## Directions:
The answer should be a single number, the count of lines in this material that contain "value".

## Material shown:
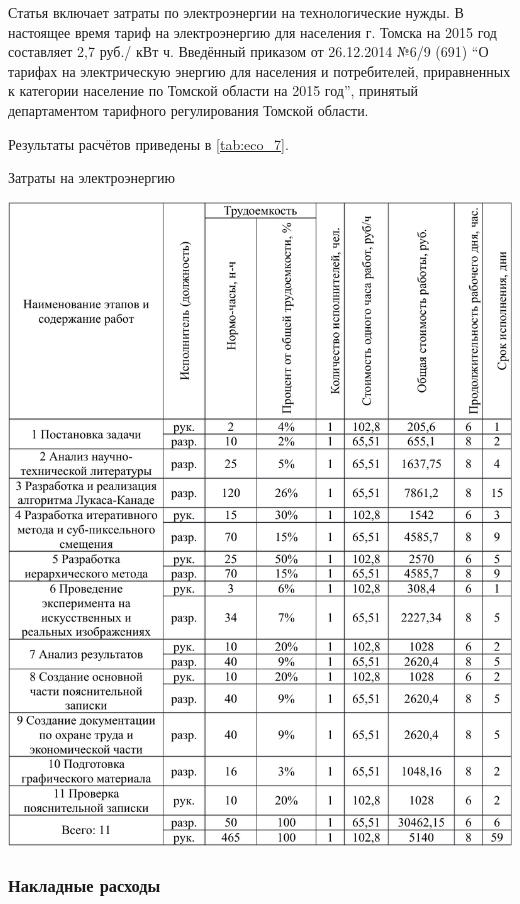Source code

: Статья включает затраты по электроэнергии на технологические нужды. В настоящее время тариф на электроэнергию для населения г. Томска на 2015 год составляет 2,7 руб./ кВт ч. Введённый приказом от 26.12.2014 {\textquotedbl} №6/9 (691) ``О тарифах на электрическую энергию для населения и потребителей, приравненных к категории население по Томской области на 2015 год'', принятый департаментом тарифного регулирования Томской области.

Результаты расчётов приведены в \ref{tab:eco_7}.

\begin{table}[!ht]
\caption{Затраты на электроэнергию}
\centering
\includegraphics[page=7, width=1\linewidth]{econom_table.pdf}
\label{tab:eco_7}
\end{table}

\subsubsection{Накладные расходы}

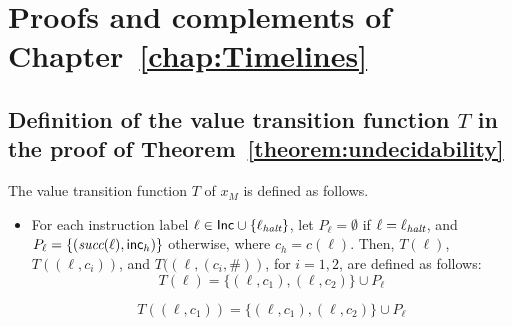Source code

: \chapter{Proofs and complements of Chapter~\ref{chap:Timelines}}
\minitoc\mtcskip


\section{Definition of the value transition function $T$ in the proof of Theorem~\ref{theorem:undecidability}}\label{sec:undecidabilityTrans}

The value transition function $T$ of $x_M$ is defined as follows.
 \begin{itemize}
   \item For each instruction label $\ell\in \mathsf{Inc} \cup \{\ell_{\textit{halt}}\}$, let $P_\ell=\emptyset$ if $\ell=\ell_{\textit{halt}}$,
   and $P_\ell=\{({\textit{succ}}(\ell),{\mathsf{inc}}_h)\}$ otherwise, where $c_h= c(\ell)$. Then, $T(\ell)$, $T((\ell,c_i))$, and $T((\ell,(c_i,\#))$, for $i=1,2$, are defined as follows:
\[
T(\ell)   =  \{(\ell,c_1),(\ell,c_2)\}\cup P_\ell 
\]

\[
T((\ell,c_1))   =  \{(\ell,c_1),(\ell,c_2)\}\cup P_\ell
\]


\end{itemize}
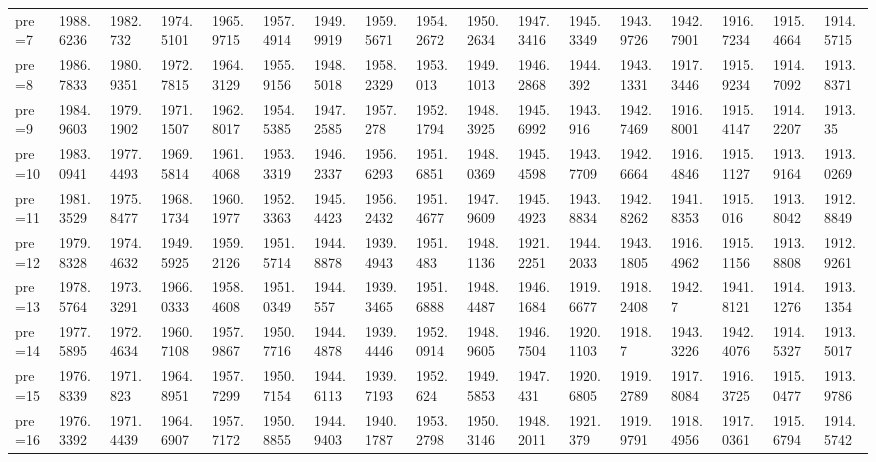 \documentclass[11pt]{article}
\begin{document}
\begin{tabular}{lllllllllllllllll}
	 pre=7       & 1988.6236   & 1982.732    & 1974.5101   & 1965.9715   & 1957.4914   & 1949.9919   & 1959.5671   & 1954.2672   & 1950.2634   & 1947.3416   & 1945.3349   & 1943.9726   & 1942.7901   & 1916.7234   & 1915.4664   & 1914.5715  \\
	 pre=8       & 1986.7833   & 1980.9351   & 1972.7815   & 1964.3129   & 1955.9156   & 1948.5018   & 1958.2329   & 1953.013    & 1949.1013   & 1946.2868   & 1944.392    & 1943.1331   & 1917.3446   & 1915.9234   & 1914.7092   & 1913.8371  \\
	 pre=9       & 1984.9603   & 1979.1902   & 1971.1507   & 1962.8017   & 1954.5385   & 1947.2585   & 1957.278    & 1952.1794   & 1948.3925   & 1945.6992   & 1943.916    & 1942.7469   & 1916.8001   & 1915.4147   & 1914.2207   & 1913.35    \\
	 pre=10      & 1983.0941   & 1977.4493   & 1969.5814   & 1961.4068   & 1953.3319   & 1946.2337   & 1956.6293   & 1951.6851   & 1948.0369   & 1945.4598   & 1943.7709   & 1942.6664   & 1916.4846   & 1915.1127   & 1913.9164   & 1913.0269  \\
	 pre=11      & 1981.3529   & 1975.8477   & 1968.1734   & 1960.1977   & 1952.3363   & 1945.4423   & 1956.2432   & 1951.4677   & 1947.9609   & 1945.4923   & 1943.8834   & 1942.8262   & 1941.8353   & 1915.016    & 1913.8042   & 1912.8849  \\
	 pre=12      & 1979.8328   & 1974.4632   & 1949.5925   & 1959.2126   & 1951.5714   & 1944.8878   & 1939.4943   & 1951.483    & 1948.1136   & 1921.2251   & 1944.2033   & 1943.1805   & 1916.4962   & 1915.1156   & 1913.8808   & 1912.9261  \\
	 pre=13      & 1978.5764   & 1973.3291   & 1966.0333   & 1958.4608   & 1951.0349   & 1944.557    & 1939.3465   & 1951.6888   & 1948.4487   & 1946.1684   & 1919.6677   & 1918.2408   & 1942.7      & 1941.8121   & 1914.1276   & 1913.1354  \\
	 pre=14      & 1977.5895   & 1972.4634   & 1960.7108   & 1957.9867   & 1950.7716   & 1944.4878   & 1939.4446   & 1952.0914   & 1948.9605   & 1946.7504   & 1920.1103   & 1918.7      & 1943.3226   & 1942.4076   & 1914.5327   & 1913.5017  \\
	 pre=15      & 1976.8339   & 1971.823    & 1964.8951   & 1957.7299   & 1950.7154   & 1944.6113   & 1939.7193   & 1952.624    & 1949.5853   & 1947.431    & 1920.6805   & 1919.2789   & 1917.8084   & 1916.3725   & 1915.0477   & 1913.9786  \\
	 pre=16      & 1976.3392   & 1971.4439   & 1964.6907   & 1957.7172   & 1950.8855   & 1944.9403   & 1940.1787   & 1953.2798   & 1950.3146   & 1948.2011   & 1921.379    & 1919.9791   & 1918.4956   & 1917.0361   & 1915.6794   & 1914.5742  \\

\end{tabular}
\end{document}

## Result for this exercise:
2